4 Stocks to Watch in 2013

Several names have great dividend-growth potential, while industry tailwinds will be a boon for another, according to Sanibel Captiva's Pat Dorsey.

Jason Stipp: I'm Jason Stipp for Morningstar. After solid performance in the markets for most of 2012, what opportunities are left for investors. Here to offer his take is Pat Dorsey, president of Sanibel Captiva Investment Advisers. Thanks for joining me, Pat.

Pat Dorsey: Anytime, Jason.

Stipp: Yeah, four names for us today, some interesting stories here. The first one is in the tech industry, Intel. I feel like the conventional wisdom on this company is that they're behind the trend on mobile. They are in a secular decline. There's also some cyclical issues going on. But you say it's a buy right now?

Dorsey: Yes.
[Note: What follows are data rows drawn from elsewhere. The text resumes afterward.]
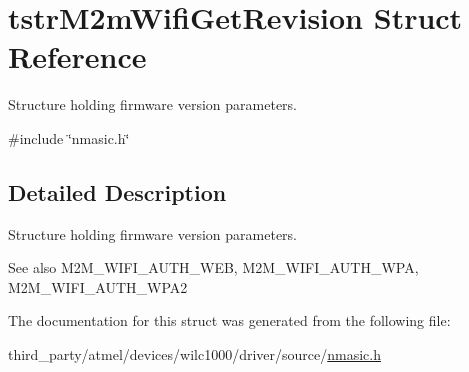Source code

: \hypertarget{structtstrM2mWifiGetRevision}{}\section{tstr\+M2m\+Wifi\+Get\+Revision Struct Reference}
\label{structtstrM2mWifiGetRevision}


Structure holding firmware version parameters.  




{\ttfamily \#include \char`\"{}nmasic.\+h\char`\"{}}



\subsection{Detailed Description}
Structure holding firmware version parameters. 

\begin{DoxySeeAlso}{See also}
M2\+M\+\_\+\+W\+I\+F\+I\+\_\+\+A\+U\+T\+H\+\_\+\+W\+EB, M2\+M\+\_\+\+W\+I\+F\+I\+\_\+\+A\+U\+T\+H\+\_\+\+W\+PA, M2\+M\+\_\+\+W\+I\+F\+I\+\_\+\+A\+U\+T\+H\+\_\+\+W\+P\+A2 
\end{DoxySeeAlso}


The documentation for this struct was generated from the following file\+:\begin{DoxyCompactItemize}
\item 
third\+\_\+party/atmel/devices/wilc1000/driver/source/\hyperlink{nmasic_8h}{nmasic.\+h}\end{DoxyCompactItemize}
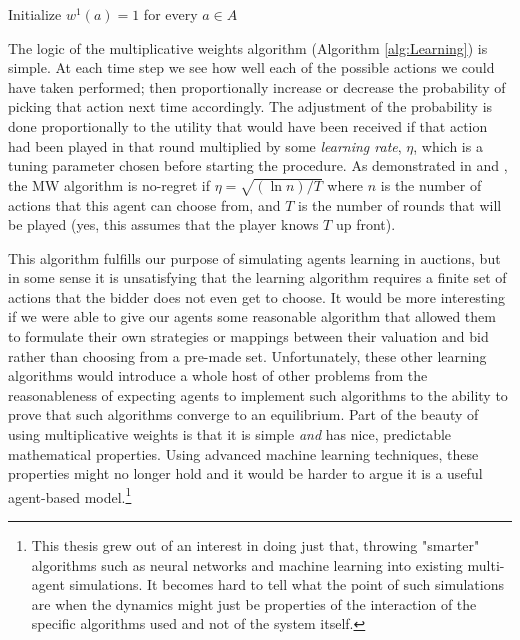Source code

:\documentclass[12pt,twoside]{reedthesis}
\begin{document}
\begin{algorithm}[H]
	Initialize $w^1(a) = 1$ for every $a\in A$\\
\label{alg:Learning}
\end{algorithm}
\vspace{1cm}
The logic of the multiplicative weights algorithm (Algorithm \ref{alg:Learning}) is simple. At each time step we see how well each of the possible actions we could have taken performed; then proportionally increase or decrease the probability of picking that action next time accordingly. The adjustment of the probability is done proportionally to the utility that would have been received if that action had been played in that round multiplied by some \textit{learning rate}, $\eta$, which is a tuning parameter chosen before starting the procedure. As demonstrated in \cite{Roughgarden2016} and \cite{Blum2007}, the MW algorithm is no-regret if $\eta = \sqrt{(\ln n) / T}$ where $n$ is the number of actions that this agent can choose from, and $T$ is the number of rounds that will be played (yes, this assumes that the player knows $T$ up front).

This algorithm fulfills our purpose of simulating agents learning in auctions, but in some sense it is unsatisfying that the learning algorithm requires a finite set of actions that the bidder does not even get to choose. It would be more interesting if we were able to give our agents some reasonable algorithm that allowed them to formulate their own strategies or mappings between their valuation and bid rather than choosing from a pre-made set. Unfortunately, these other learning algorithms would introduce a whole host of other problems from the reasonableness of expecting agents to implement such algorithms to the ability to prove that such algorithms converge to an equilibrium. Part of the beauty of using multiplicative weights is that it is simple {\em and} has nice, predictable mathematical properties. Using advanced machine learning techniques, these properties might no longer hold and it would be harder to argue it is a useful agent-based model.\footnote{This thesis grew out of an interest in doing just that, throwing "smarter" algorithms such as neural networks and machine learning into existing multi-agent simulations. It becomes hard to tell what the point of such simulations are when the dynamics might just be properties of the interaction of the specific algorithms used and not of the system itself.}
\end{document}
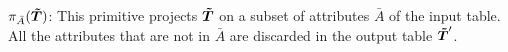     
 $\pi_{\bar{A}}(\boldsymbol{\tilde{T}})$: This primitive projects $\boldsymbol{\tilde{T}}$ on  a subset of attributes $\bar{A}$ of the input table. All the attributes that are not in $\bar{A}$ are discarded in the output table $\boldsymbol{\tilde{T}}'$.
	
   
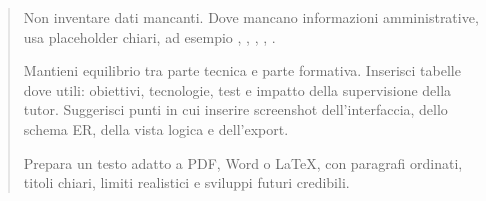\begin{quote}
Non inventare dati mancanti. Dove mancano informazioni amministrative, usa placeholder chiari, ad esempio , , , , .

Mantieni equilibrio tra parte tecnica e parte formativa. Inserisci tabelle dove utili: obiettivi, tecnologie, test e impatto della supervisione della tutor. Suggerisci punti in cui inserire screenshot dell'interfaccia, dello schema ER, della vista logica e dell'export.

Prepara un testo adatto a PDF, Word o LaTeX, con paragrafi ordinati, titoli chiari, limiti realistici e sviluppi futuri credibili.
\end{quote}

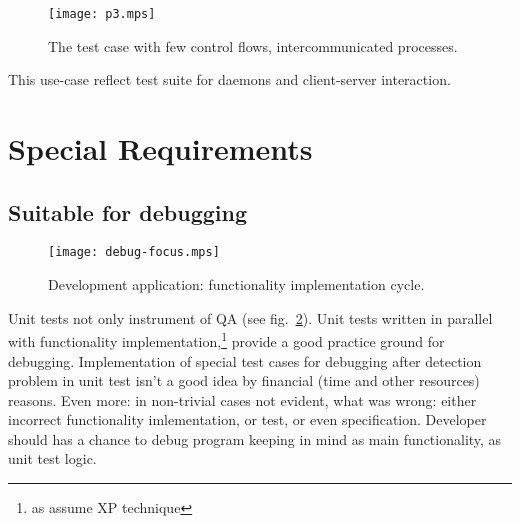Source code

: \documentclass[a4paper,twoside]{article}
\begin{document}
\begin{figure}
  \begin{center}
  \texttt{[image: p3.mps]}
  \end{center}
  \caption{The test case with few control flows, intercommunicated processes.\label{IntercomProcesses}}
\end{figure}

This use-case reflect test suite for daemons and client-server interaction.

\section{Special Requirements}


\subsection{Suitable for debugging}

\begin{figure}
  \begin{center}
  \texttt{[image: debug-focus.mps]}
  \end{center}
  \caption{Development application: functionality implementation cycle.\label{DevCycle}}
\end{figure}

Unit tests not only instrument of QA (see fig.~\ref{DevCycle}).
Unit tests written
in parallel with functionality implementation,\footnote{as assume XP technique}
provide a good practice ground
for debugging. Implementation of special test cases for debugging
after detection problem in unit test isn't a good idea by financial (time and other resources) reasons.
Even more: in non-trivial cases not evident, what was wrong:
either incorrect functionality imlementation, or test, or even
specification. Developer should has a chance to debug program
keeping in mind as main functionality, as unit test logic.
\end{document}
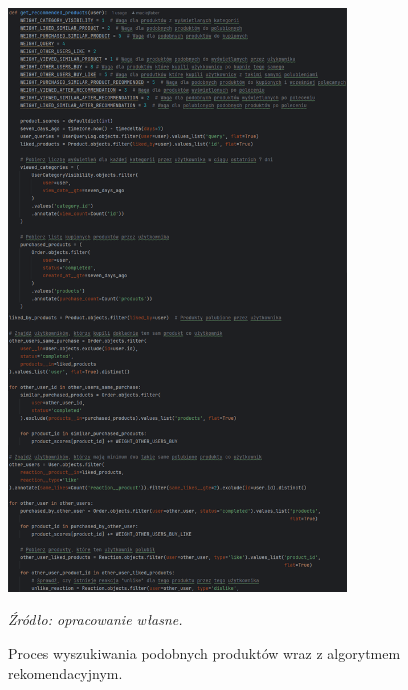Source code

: \documentclass[12pt,a4paper,oneside]{article}
\theoremstyle{definition}
\numberwithin{equation}{section}
\begin{document}
\begin{figure}[H]
    \centering
    \includegraphics[width=0.8\textwidth]{images/krzysztofBImages/recommended_algorithm_1.png}
    \caption{Proces wyszukiwania podobnych produktów wraz z algorytmem rekomendacyjnym.}
    \emph{Źródło: opracowanie własne.}
    \label{fig:recommendation_step1}
\end{figure}
\end{document}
Certainly they have not had the success in mobile one would have hoped. These lower-power chips and designs from ARM Holdings really have stolen the lion's share of that market. And Intel has been just behind the curve in getting kind of a low-power mobile chip out there. But what you need to remember is that of course all these mobile devices we use, they use processing power that's based somewhere else, in a giant data center somewhere, and Intel has a pretty good chunk of the server market.

So, granted, it's not good that they are behind their mobile curve, but their data-center business is about 25% of operating profits. That's growing at a much, much faster clip, at a midteens level, maybe low-teens, relative to the PC business, which is probably more of 5% growth longer term because PCs are getting replaced by tablets and are really a pretty moribund market in developed markets. But PCs are still growing in a decent clip in emerging markets, and Intel of course has a very good record of capital allocation.

They recently borrowed about $6 billion at a 2.5% [interest rate] and their stock is yielding 4.5%, which is a good decision for a CFO in my book. And so you've got a 4.5% yield that probably can grow at 7%-8% and really one of the widest moats in technology. So, from our perspective we think that's a pretty good equity income holding.